In this series of notes we will review some basic concepts that are usually covered in an Intro to ML course. These are based on this course from Cornell.

In this final part, we will look at k-dimensional trees, decision trees, bagging, and boosting.

k-Dimensional trees

In the k-NN algorithm, at test time, we have to compute the distance between the test point and every other point in the training set. This can take a long time if $n$ is large. To avoid computing all these distances, we can use a clever data structure called a k-D tree.

The idea is that we partition the feature space into boxes. For each feature, we split the dataset in half based on the feature, and repeat this process for top $k$ features. Usually, features with the most variance are chosen for partitioning. Now, we only need to search within the box, if we can show that the nearest neighbor in the box is closer than the distance to the walls.

A limitation of this approach is that in high dimensions, all the points are far apart, and so it is likely that every point will be in its own box. Also, all the splits are axis-aligned.

An improvement to the simple k-d tree is the Ball-tree, in which instead of boxes, we split based on hyperspheres.

Decision trees

Although k-d trees improve upon the time complexity of k-NN algorithm for classification, they still require storing a lot of information about the training data and what boxes they lie in. For classification, we don’t really need all this storage overhead. Decision trees help to build a non-linear classifier which does not need to store the training data.

This is done by recursively splitting the dataset (i.e., building a tree) based on thresholding some chosen feature. We stop the splitting when the set at the leaves are pure (i.e., contain all points with the same label). Once we have constructed the tree, we do not need to store the training points anymore. They are also super fast at test time and non-parametric since they only require feature comparisons.

Although it is NP-hard to find a decision tree with the minimum size, we can find good approximations using some impurity functions like Gini impurity.

CART

An important model related to decision trees are CART (Classification and Regression Trees). It can be used to perform regression task, i.e., $y\in \mathbb{R}$. For constructing the tree, we try to minimize a loss function which computes the average squared distance from the average label of a leaf. At test time, we return the leaf average as the prediction.
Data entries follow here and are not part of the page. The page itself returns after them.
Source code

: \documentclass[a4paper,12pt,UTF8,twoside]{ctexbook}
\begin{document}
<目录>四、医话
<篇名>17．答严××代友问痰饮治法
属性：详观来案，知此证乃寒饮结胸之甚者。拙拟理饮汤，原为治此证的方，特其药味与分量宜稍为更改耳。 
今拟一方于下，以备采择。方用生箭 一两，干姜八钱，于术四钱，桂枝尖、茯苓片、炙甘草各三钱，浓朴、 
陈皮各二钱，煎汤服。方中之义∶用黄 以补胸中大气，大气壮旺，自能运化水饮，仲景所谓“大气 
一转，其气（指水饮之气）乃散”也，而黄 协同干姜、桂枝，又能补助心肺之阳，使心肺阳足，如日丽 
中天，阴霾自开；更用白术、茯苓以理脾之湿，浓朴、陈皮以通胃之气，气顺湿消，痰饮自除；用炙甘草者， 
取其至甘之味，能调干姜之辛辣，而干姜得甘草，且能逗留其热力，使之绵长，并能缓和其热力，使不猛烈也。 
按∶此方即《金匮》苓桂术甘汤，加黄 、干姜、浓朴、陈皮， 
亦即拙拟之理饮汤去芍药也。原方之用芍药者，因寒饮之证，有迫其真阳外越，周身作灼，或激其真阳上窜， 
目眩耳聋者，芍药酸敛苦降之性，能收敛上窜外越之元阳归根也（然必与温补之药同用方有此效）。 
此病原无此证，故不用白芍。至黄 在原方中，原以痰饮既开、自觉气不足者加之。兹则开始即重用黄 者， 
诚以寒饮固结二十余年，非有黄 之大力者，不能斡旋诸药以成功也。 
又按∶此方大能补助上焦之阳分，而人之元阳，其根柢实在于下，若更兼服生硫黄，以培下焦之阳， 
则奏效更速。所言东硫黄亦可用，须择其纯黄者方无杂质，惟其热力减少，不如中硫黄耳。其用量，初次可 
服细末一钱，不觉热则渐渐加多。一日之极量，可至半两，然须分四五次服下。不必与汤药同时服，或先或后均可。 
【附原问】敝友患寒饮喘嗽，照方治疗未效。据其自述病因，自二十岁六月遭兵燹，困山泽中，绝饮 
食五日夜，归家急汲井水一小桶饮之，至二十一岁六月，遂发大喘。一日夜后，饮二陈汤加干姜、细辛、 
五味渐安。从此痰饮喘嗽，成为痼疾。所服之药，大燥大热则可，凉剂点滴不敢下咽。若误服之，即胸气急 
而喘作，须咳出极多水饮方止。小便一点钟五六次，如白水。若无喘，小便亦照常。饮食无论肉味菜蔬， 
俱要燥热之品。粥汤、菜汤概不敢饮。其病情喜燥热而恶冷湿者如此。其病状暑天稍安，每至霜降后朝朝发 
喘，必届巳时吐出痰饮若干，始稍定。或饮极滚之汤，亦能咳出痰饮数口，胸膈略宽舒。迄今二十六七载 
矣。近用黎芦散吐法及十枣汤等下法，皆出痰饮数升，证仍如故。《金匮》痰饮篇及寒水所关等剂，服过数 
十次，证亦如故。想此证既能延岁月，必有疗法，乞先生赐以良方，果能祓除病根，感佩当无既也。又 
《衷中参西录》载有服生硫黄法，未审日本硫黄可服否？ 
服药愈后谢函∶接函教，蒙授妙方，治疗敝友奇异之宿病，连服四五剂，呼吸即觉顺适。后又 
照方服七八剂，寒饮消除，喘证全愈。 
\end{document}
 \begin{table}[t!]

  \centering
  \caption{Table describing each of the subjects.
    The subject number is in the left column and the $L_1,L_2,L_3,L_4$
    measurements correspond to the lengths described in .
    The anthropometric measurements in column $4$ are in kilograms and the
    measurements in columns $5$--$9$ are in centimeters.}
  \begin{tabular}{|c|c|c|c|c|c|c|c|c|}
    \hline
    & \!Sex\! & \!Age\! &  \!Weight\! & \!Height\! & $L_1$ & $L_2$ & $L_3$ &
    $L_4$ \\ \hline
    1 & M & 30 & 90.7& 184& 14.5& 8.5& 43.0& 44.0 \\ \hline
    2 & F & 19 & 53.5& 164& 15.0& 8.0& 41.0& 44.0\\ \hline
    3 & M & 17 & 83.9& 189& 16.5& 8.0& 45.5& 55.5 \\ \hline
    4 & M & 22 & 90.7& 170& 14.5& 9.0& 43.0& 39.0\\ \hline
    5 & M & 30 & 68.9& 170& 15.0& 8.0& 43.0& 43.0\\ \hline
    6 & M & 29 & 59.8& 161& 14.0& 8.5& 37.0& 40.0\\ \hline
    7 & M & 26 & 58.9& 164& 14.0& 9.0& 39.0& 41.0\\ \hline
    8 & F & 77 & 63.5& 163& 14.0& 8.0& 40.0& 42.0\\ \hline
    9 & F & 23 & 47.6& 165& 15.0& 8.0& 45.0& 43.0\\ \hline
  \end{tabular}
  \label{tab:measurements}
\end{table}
Parametric and non-parametric models

Models such as perceptron, logistic regression, etc. are parametric, meaning that they have a fixed number of parameters independent of the size of training data. Algorithms like k-NN are non-parametric since the apparent number of parameters scales with the size of the training data (we need to store all training data to make predictions).

Kernel SVMs are an interesting case since their category depends on the type of kernel used. Linear kernel SVMs are parametric since they are functionally similar to perceptrons. RBF kernel SVMs need to store the support vectors, and so are non-parametric. Polynomial kernels are technically parametric, but in practice, it is much more convenient to just store the support vectors, and so they behave like non-parametric models.

Decision trees also behave both ways. If trained to full depth ($\mathcal{O}(\log n)$), they are non-parametric. But in practice, we limit the depth by a maximum value and so they behave like a parametric model.

Bagging

Bagging is an ensemble technique used to reduce variance (overfitting). It stands for “bootstrap aggregating”.

The idea comes from weak law of large numbers. If we have $m$ datasets and train a classifier on each of them, then taking their average would give us result close to the expectation, and the variance would go to 0. Of course, we don’t really have $m$ datasets. So we actually just sample from $D$ with replacement to simulate the effect of having $m$ datasets.

Random forest: It is the most popular bagging-based method — it is nothing but decision trees with bagging, with one small modification: at each split, we randomly sample $k$ (less than $d$) features, and only use these for the split.

Boosting

While bagging is used to reduce variance, boosting is a method to reduce bias, i.e., solve underfitting. Suppose we have a bunch of “weak learners” (i.e., high training error). The question is how can we combine these to form a strong learner?

The idea is to create an ensemble classifier as $H_T(\mathbf{x})=\sum_{t=1}^T \alpha_t h_t(\mathbf{x})$ in iterative fashion. This is like gradient descent, but instead of adding the gradient at the point, we add functions to our ensemble. At any time step $t$, we search for the weak learner that minimizes the total loss

\[l(H) = \frac{1}{n}\sum_{i=1}^n l(H(\mathbf{x}_i),y_i),\]

i.e,

\[h_{t+1} = \operatorname{argmin}_{h\in H} l(H_t + \alpha h).\]

To find such an $h$, we use gradient descent over the function space.

Gradient descent in functional space: Again, using Taylor approximation, we get

\[l(H + \alpha h) = l(H) + \alpha <\Delta l(H),h>.\]

So the solution is

\[h_{t+1} = \operatorname{argmin}_{h\in H} l(H_t + \alpha h) = \operatorname{argmin}_{h\in H} <\Delta l(H),h>,\]

where we have fixed $\alpha$ to be some small constant (like 0.1). The inner product of the functions is given as

\[<\Delta l(H),h> = \sum_{i=1}^n \frac{\partial l}{\partial [H(\mathbf{x}_i)]}h(\mathbf{x}_i).\]

This means that if we have some algorithm to compute $\frac{\partial l}{\partial [H(\mathbf{x}_i)]}$, we are done. One such algorithm is known as Gradient Boosted Regression Trees (GBRT), which is one of the components of the XGBoost algorithm.

GBRT: The weak learners are fixed-depth decision trees (or CART). In this case, the hypothesis that minimizes the loss turns out to be the one that is closes to $(y_i - H(\mathbf{x}_i))$ in squared loss.

AdaBoost is another powerful boosting algorithm over binary learners, but we will skip it here.